Global and local scopes

Global and local variables

We can access global variables from within functions via Julia’s scoping rules, as seen previously.

To modify global variables, we need to use global.

x = 100
100

function test()
  global x
  println(x)
  x = 3;
  return nothing
end
test (generic function with 1 method)

test()
100
print(x)
3

This is like Python. Also note the difference in behavior compared to being able to modify the captured variable in the closure without any explicit syntax.

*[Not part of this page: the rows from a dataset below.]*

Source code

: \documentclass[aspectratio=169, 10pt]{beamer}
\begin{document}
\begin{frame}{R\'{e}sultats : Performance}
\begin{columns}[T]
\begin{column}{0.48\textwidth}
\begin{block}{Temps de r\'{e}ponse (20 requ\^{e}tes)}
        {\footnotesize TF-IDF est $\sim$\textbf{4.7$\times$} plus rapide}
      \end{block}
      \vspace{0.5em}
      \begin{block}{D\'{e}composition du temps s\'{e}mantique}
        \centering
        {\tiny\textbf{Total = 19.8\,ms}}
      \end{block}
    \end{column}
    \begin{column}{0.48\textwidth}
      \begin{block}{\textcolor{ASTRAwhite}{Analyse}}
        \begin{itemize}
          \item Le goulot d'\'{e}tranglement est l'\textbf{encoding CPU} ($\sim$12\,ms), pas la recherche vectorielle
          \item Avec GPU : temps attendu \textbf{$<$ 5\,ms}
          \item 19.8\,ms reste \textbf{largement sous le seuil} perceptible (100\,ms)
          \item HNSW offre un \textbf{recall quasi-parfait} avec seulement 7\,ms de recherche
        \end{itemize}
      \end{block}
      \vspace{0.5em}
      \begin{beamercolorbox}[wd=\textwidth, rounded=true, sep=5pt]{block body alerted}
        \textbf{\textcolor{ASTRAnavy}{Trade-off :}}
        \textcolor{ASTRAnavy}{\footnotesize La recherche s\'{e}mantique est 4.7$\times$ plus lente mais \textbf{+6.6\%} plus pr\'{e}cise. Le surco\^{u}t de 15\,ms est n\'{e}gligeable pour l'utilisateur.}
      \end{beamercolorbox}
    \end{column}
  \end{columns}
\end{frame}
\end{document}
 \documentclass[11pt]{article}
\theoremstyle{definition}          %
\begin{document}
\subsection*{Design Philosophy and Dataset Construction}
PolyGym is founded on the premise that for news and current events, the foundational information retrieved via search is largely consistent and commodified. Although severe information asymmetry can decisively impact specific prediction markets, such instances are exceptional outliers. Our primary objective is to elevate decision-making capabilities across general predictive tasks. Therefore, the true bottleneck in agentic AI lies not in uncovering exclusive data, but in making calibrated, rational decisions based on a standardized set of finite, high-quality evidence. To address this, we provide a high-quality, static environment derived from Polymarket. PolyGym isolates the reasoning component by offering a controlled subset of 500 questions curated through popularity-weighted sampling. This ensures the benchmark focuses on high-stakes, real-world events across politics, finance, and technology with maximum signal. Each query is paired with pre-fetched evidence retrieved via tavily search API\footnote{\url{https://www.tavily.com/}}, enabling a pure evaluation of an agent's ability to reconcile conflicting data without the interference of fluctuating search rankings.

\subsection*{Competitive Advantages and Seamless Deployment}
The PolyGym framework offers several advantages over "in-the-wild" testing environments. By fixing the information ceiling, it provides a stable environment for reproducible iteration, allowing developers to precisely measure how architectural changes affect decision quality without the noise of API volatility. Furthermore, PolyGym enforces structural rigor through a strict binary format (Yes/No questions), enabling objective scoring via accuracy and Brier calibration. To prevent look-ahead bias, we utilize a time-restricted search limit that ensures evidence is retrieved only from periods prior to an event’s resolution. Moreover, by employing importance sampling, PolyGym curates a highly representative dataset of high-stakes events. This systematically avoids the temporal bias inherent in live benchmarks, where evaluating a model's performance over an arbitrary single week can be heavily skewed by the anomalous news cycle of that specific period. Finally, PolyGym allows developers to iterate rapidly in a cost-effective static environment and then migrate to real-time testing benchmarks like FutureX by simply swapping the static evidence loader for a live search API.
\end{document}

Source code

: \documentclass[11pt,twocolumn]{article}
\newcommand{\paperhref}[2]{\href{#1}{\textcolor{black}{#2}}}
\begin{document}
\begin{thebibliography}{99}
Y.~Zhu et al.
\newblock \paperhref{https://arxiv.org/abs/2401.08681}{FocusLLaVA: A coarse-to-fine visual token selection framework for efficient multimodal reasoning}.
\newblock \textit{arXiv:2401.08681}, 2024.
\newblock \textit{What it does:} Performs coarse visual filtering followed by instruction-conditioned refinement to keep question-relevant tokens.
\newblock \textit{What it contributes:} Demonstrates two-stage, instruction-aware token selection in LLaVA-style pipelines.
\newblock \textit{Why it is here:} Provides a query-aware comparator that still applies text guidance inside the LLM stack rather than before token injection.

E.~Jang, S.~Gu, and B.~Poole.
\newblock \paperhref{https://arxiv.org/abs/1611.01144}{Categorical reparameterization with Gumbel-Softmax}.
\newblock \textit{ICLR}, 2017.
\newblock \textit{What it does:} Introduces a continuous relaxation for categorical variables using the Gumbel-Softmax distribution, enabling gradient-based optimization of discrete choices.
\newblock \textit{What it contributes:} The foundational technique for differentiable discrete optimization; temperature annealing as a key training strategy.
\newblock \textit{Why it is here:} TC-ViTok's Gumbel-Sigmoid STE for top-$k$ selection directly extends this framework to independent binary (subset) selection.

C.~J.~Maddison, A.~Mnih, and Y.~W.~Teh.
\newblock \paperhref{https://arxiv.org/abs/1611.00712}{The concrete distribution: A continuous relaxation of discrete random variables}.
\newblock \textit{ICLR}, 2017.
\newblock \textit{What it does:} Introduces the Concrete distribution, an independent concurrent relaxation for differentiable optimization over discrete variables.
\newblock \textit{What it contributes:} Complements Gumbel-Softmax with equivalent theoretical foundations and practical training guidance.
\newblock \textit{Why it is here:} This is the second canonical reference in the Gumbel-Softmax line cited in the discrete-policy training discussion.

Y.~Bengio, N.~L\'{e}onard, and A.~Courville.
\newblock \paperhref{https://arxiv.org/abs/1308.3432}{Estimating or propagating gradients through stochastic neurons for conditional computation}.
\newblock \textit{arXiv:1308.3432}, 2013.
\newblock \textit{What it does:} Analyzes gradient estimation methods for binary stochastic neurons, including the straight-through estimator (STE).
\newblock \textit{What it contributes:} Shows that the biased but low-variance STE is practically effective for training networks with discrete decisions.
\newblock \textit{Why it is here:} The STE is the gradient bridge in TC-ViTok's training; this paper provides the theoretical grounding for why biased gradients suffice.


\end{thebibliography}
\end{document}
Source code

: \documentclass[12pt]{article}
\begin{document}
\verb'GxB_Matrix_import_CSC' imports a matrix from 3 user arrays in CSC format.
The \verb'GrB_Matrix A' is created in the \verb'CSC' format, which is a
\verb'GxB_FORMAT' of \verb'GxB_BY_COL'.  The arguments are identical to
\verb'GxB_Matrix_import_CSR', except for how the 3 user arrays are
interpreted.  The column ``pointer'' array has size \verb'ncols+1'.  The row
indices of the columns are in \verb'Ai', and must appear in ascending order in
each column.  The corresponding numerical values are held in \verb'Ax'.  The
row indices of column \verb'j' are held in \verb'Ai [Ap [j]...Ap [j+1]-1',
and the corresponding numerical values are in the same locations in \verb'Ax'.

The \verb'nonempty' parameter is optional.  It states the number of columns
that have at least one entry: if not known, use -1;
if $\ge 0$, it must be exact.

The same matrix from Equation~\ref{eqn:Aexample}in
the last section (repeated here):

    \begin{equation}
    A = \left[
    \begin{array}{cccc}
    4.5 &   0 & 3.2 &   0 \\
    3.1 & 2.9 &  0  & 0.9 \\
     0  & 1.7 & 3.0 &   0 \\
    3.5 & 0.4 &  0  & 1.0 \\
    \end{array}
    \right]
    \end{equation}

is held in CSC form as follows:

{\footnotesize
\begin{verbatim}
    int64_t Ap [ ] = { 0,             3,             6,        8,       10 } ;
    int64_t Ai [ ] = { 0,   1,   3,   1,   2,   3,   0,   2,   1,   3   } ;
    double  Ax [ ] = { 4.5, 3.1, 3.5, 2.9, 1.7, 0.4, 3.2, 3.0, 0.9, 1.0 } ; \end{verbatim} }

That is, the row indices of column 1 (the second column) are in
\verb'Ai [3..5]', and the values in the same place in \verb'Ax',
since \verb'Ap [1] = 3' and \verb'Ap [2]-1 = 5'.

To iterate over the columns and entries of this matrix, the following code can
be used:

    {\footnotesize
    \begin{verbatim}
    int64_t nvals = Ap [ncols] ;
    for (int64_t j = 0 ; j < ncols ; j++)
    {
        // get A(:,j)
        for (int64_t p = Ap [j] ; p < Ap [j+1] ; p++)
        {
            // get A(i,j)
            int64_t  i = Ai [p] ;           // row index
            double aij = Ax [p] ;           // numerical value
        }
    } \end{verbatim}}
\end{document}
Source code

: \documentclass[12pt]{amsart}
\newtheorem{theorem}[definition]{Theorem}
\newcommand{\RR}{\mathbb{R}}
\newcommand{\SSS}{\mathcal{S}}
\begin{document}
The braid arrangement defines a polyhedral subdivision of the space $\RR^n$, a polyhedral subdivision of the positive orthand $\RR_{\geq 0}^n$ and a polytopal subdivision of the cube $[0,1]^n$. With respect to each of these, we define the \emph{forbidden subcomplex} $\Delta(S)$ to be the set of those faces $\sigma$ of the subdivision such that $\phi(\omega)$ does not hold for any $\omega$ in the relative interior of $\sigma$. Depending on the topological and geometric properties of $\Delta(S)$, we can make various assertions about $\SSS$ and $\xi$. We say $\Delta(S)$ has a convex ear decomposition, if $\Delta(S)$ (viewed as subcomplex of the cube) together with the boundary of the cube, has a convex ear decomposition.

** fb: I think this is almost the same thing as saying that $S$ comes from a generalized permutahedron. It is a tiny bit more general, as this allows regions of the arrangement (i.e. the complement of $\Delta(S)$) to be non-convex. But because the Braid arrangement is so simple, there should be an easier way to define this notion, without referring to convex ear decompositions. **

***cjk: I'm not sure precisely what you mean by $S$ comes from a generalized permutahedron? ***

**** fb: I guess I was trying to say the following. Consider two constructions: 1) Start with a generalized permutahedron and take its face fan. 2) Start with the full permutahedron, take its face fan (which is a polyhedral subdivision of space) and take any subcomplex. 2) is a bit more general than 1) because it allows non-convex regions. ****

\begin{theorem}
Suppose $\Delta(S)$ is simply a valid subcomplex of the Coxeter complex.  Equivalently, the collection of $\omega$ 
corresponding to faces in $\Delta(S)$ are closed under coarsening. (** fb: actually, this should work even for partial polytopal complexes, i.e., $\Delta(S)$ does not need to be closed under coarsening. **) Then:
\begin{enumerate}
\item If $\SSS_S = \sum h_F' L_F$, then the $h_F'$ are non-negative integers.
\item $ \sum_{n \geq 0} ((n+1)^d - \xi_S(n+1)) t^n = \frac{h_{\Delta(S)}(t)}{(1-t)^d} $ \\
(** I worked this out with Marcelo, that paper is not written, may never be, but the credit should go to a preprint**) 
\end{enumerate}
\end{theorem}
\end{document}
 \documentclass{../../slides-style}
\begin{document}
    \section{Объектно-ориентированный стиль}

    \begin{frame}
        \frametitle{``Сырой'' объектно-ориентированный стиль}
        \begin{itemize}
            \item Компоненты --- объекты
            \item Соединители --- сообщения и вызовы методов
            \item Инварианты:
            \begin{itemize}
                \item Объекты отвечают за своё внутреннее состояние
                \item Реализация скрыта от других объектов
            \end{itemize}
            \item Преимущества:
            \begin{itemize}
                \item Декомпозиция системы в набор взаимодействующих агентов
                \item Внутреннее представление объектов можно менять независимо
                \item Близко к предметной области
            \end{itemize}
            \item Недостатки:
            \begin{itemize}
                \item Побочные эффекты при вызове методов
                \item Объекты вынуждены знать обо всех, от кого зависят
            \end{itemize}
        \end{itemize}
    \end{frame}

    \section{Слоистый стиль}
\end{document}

Interestingly, this doesn’t work to be able to access both a local and global variable of the same name. Nor does it work in Python, but it does work in R. Clearly there is some processing that determines assignment operations before the code in the function body is evaluated.

y = 100

function test()
  println(y)
  y = 3;
  return nothing
end

test()
ERROR: UndefVarError: `y` not defined

Note that use of global in Section 8 (Looping and Counting) of Think Julia seems incorrect/unnecessary.

Modules

You can isolate code from your working context using module.

x = 0;

module testmod
  x = 99;
end

testmod.x
99
x
0

Each module has its own global scope. And each code block has its own local scope (as we saw with the for loop in Notes 1).

for i in 1:3
  tmp = i*7
end

print(tmp)
ERROR: UndefVarError: `tmp` not defined
print(i)
ERROR: UndefVarError: `i` not defined

Scoping gets rather more complicated.

The use of using adds variables from a package/module to the current scope.

A = rand(3, 3);
eigvals(A)
ERROR: UndefVarError: `eigvals` not defined
A = rand(3, 3);
using LinearAlgebra
eigvals(A)
3-element Vector{Float64}:
 -0.37070516708703843
 -0.35038525717381275
  1.5056321634365166

Let blocks

You can also use let to create a new scope:

x = 0
0

let x = 5
  print(x)
end
5

print(x)
0